■ **What the task requires**:
Below are records that contain pictures; transcribe the text exactly and omit the pictures.

■ **Given information**:
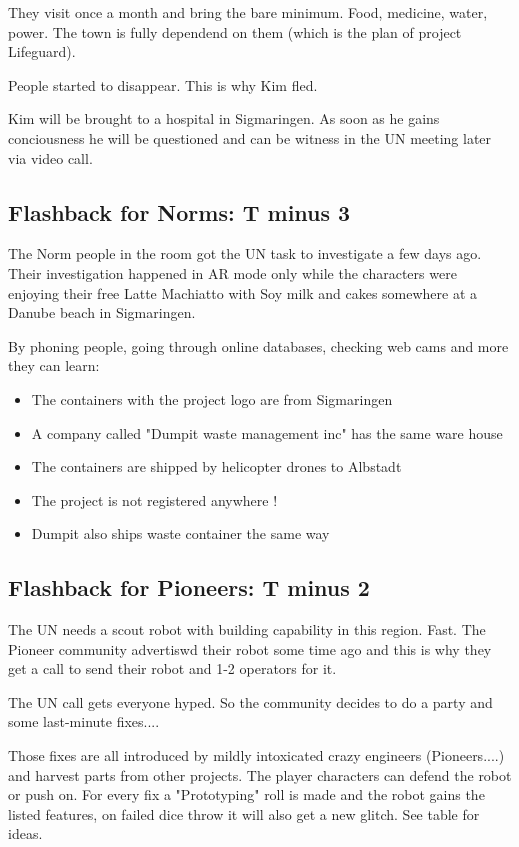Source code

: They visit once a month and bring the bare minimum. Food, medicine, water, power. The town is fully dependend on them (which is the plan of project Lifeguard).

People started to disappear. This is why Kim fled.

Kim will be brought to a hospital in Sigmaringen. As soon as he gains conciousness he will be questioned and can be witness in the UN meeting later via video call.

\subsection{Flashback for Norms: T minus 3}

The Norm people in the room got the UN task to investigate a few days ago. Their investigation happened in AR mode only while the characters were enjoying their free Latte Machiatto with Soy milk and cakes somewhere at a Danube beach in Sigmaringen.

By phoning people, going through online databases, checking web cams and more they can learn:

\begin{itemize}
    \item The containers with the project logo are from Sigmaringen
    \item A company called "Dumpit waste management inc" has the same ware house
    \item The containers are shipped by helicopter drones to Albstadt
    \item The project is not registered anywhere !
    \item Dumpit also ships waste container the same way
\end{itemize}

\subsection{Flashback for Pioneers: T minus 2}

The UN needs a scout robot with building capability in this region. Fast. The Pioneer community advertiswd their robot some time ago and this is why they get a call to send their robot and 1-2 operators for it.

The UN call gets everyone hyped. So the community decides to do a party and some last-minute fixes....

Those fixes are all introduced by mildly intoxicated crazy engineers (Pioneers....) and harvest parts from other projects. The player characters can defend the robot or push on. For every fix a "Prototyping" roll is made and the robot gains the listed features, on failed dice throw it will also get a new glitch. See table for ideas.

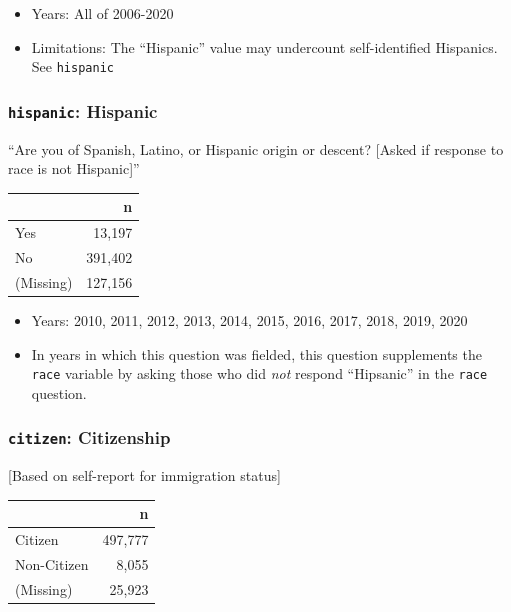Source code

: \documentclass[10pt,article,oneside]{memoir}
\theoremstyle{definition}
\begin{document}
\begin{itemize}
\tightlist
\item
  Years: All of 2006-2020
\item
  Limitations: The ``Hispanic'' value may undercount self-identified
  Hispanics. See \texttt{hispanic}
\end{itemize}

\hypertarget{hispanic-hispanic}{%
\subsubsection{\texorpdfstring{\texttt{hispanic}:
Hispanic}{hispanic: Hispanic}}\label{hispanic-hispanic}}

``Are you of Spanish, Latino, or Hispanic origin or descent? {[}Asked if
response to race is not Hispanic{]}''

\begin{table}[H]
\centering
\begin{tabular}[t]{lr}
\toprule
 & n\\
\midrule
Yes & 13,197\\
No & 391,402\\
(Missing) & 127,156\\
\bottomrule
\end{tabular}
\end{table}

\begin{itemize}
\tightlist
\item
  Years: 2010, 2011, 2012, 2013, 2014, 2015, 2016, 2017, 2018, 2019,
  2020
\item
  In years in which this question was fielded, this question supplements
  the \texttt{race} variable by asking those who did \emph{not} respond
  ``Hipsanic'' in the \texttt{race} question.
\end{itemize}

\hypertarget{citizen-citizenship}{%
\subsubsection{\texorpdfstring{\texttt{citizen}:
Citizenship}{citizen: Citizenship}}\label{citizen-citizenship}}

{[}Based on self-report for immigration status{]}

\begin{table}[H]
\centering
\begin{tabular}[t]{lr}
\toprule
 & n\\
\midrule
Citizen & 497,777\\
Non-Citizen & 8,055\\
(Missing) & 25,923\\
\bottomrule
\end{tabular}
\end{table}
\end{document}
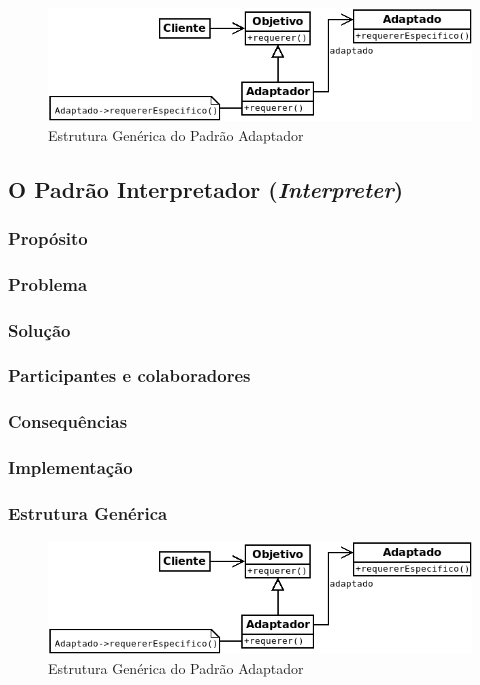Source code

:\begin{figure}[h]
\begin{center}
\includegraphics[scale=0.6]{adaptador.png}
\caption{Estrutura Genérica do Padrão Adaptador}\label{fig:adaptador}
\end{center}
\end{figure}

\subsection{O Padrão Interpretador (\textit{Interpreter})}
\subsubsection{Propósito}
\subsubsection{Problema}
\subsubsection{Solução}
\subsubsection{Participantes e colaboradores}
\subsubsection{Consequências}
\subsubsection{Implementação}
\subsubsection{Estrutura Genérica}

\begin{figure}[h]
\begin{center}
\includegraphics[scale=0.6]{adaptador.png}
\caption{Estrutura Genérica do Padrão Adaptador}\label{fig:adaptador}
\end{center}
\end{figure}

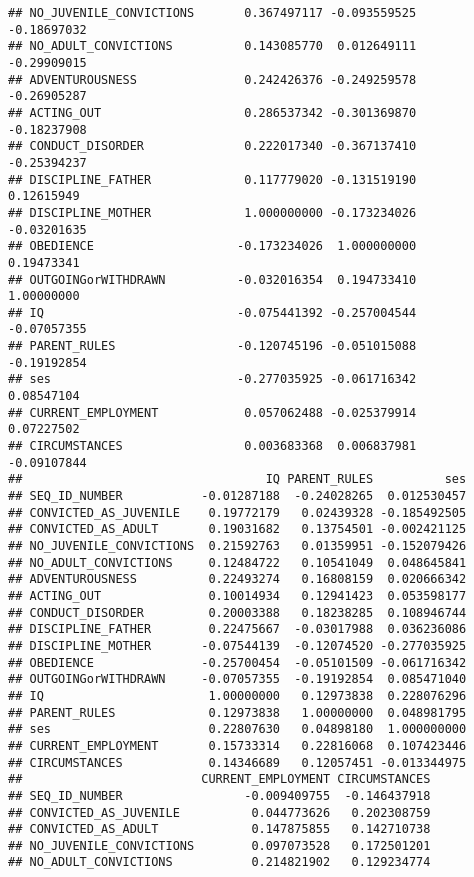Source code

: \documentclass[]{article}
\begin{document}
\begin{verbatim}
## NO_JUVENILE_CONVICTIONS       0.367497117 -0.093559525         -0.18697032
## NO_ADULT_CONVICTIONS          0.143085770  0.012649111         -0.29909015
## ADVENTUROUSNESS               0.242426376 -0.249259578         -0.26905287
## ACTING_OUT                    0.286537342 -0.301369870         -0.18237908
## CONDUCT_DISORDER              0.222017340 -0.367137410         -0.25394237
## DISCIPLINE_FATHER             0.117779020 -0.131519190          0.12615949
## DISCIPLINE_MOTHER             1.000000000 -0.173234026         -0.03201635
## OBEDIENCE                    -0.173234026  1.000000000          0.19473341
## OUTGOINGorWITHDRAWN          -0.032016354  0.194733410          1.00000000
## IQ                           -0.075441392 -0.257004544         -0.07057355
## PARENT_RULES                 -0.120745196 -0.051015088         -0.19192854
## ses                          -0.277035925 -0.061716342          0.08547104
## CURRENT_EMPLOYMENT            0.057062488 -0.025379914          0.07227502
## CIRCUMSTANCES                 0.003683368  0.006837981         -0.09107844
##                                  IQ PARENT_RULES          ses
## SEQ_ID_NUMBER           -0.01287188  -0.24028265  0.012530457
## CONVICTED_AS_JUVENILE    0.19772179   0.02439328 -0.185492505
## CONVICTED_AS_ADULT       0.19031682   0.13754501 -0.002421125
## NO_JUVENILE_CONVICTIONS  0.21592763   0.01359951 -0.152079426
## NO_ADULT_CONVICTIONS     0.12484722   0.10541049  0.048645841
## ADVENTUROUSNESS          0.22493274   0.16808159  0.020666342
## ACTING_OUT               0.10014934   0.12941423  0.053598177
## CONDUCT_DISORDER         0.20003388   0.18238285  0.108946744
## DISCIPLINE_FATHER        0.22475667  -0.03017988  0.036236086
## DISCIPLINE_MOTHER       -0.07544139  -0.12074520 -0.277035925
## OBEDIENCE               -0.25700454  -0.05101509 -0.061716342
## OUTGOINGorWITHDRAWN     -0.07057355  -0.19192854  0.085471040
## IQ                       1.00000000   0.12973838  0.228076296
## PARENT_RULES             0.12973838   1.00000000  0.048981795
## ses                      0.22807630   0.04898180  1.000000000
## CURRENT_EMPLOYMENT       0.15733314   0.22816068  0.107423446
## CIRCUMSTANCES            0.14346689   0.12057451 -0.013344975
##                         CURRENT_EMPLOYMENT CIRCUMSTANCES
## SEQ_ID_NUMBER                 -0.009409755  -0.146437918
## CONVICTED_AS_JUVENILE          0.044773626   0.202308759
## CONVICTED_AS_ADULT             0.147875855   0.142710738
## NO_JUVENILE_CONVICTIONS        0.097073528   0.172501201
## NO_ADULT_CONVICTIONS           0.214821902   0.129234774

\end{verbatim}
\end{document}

■ **Your response**:
Source code

: They visit once a month and bring the bare minimum. Food, medicine, water, power. The town is fully dependend on them (which is the plan of project Lifeguard).

People started to disappear. This is why Kim fled.

Kim will be brought to a hospital in Sigmaringen. As soon as he gains conciousness he will be questioned and can be witness in the UN meeting later via video call.

\subsection{Flashback for Norms: T minus 3}

The Norm people in the room got the UN task to investigate a few days ago. Their investigation happened in AR mode only while the characters were enjoying their free Latte Machiatto with Soy milk and cakes somewhere at a Danube beach in Sigmaringen.

By phoning people, going through online databases, checking web cams and more they can learn:

\begin{itemize}
    \item The containers with the project logo are from Sigmaringen
    \item A company called "Dumpit waste management inc" has the same ware house
    \item The containers are shipped by helicopter drones to Albstadt
    \item The project is not registered anywhere !
    \item Dumpit also ships waste container the same way
\end{itemize}

\subsection{Flashback for Pioneers: T minus 2}

The UN needs a scout robot with building capability in this region. Fast. The Pioneer community advertiswd their robot some time ago and this is why they get a call to send their robot and 1-2 operators for it.

The UN call gets everyone hyped. So the community decides to do a party and some last-minute fixes....

Those fixes are all introduced by mildly intoxicated crazy engineers (Pioneers....) and harvest parts from other projects. The player characters can defend the robot or push on. For every fix a "Prototyping" roll is made and the robot gains the listed features, on failed dice throw it will also get a new glitch. See table for ideas.

Source code

: \documentclass[10pt,article,oneside]{memoir}
\theoremstyle{definition}
\begin{document}
\begin{itemize}
\tightlist
\item
  Years: All of 2006-2020
\item
  Limitations: The ``Hispanic'' value may undercount self-identified
  Hispanics. See \texttt{hispanic}
\end{itemize}

\hypertarget{hispanic-hispanic}{%
\subsubsection{\texorpdfstring{\texttt{hispanic}:
Hispanic}{hispanic: Hispanic}}\label{hispanic-hispanic}}

``Are you of Spanish, Latino, or Hispanic origin or descent? {[}Asked if
response to race is not Hispanic{]}''

\begin{table}[H]
\centering
\begin{tabular}[t]{lr}
\toprule
 & n\\
\midrule
Yes & 13,197\\
No & 391,402\\
(Missing) & 127,156\\
\bottomrule
\end{tabular}
\end{table}

\begin{itemize}
\tightlist
\item
  Years: 2010, 2011, 2012, 2013, 2014, 2015, 2016, 2017, 2018, 2019,
  2020
\item
  In years in which this question was fielded, this question supplements
  the \texttt{race} variable by asking those who did \emph{not} respond
  ``Hipsanic'' in the \texttt{race} question.
\end{itemize}

\hypertarget{citizen-citizenship}{%
\subsubsection{\texorpdfstring{\texttt{citizen}:
Citizenship}{citizen: Citizenship}}\label{citizen-citizenship}}

{[}Based on self-report for immigration status{]}

\begin{table}[H]
\centering
\begin{tabular}[t]{lr}
\toprule
 & n\\
\midrule
Citizen & 497,777\\
Non-Citizen & 8,055\\
(Missing) & 25,923\\
\bottomrule
\end{tabular}
\end{table}
\end{document}
Source code

:\begin{figure}[h]
\begin{center}
\includegraphics[scale=0.6]{adaptador.png}
\caption{Estrutura Genérica do Padrão Adaptador}\label{fig:adaptador}
\end{center}
\end{figure}

\subsection{O Padrão Interpretador (\textit{Interpreter})}
\subsubsection{Propósito}
\subsubsection{Problema}
\subsubsection{Solução}
\subsubsection{Participantes e colaboradores}
\subsubsection{Consequências}
\subsubsection{Implementação}
\subsubsection{Estrutura Genérica}

\begin{figure}[h]
\begin{center}
\includegraphics[scale=0.6]{adaptador.png}
\caption{Estrutura Genérica do Padrão Adaptador}\label{fig:adaptador}
\end{center}
\end{figure}

Source code

: \documentclass[]{article}
\begin{document}
\begin{verbatim}
## NO_JUVENILE_CONVICTIONS       0.367497117 -0.093559525         -0.18697032
## NO_ADULT_CONVICTIONS          0.143085770  0.012649111         -0.29909015
## ADVENTUROUSNESS               0.242426376 -0.249259578         -0.26905287
## ACTING_OUT                    0.286537342 -0.301369870         -0.18237908
## CONDUCT_DISORDER              0.222017340 -0.367137410         -0.25394237
## DISCIPLINE_FATHER             0.117779020 -0.131519190          0.12615949
## DISCIPLINE_MOTHER             1.000000000 -0.173234026         -0.03201635
## OBEDIENCE                    -0.173234026  1.000000000          0.19473341
## OUTGOINGorWITHDRAWN          -0.032016354  0.194733410          1.00000000
## IQ                           -0.075441392 -0.257004544         -0.07057355
## PARENT_RULES                 -0.120745196 -0.051015088         -0.19192854
## ses                          -0.277035925 -0.061716342          0.08547104
## CURRENT_EMPLOYMENT            0.057062488 -0.025379914          0.07227502
## CIRCUMSTANCES                 0.003683368  0.006837981         -0.09107844
##                                  IQ PARENT_RULES          ses
## SEQ_ID_NUMBER           -0.01287188  -0.24028265  0.012530457
## CONVICTED_AS_JUVENILE    0.19772179   0.02439328 -0.185492505
## CONVICTED_AS_ADULT       0.19031682   0.13754501 -0.002421125
## NO_JUVENILE_CONVICTIONS  0.21592763   0.01359951 -0.152079426
## NO_ADULT_CONVICTIONS     0.12484722   0.10541049  0.048645841
## ADVENTUROUSNESS          0.22493274   0.16808159  0.020666342
## ACTING_OUT               0.10014934   0.12941423  0.053598177
## CONDUCT_DISORDER         0.20003388   0.18238285  0.108946744
## DISCIPLINE_FATHER        0.22475667  -0.03017988  0.036236086
## DISCIPLINE_MOTHER       -0.07544139  -0.12074520 -0.277035925
## OBEDIENCE               -0.25700454  -0.05101509 -0.061716342
## OUTGOINGorWITHDRAWN     -0.07057355  -0.19192854  0.085471040
## IQ                       1.00000000   0.12973838  0.228076296
## PARENT_RULES             0.12973838   1.00000000  0.048981795
## ses                      0.22807630   0.04898180  1.000000000
## CURRENT_EMPLOYMENT       0.15733314   0.22816068  0.107423446
## CIRCUMSTANCES            0.14346689   0.12057451 -0.013344975
##                         CURRENT_EMPLOYMENT CIRCUMSTANCES
## SEQ_ID_NUMBER                 -0.009409755  -0.146437918
## CONVICTED_AS_JUVENILE          0.044773626   0.202308759
## CONVICTED_AS_ADULT             0.147875855   0.142710738
## NO_JUVENILE_CONVICTIONS        0.097073528   0.172501201
## NO_ADULT_CONVICTIONS           0.214821902   0.129234774

\end{verbatim}
\end{document}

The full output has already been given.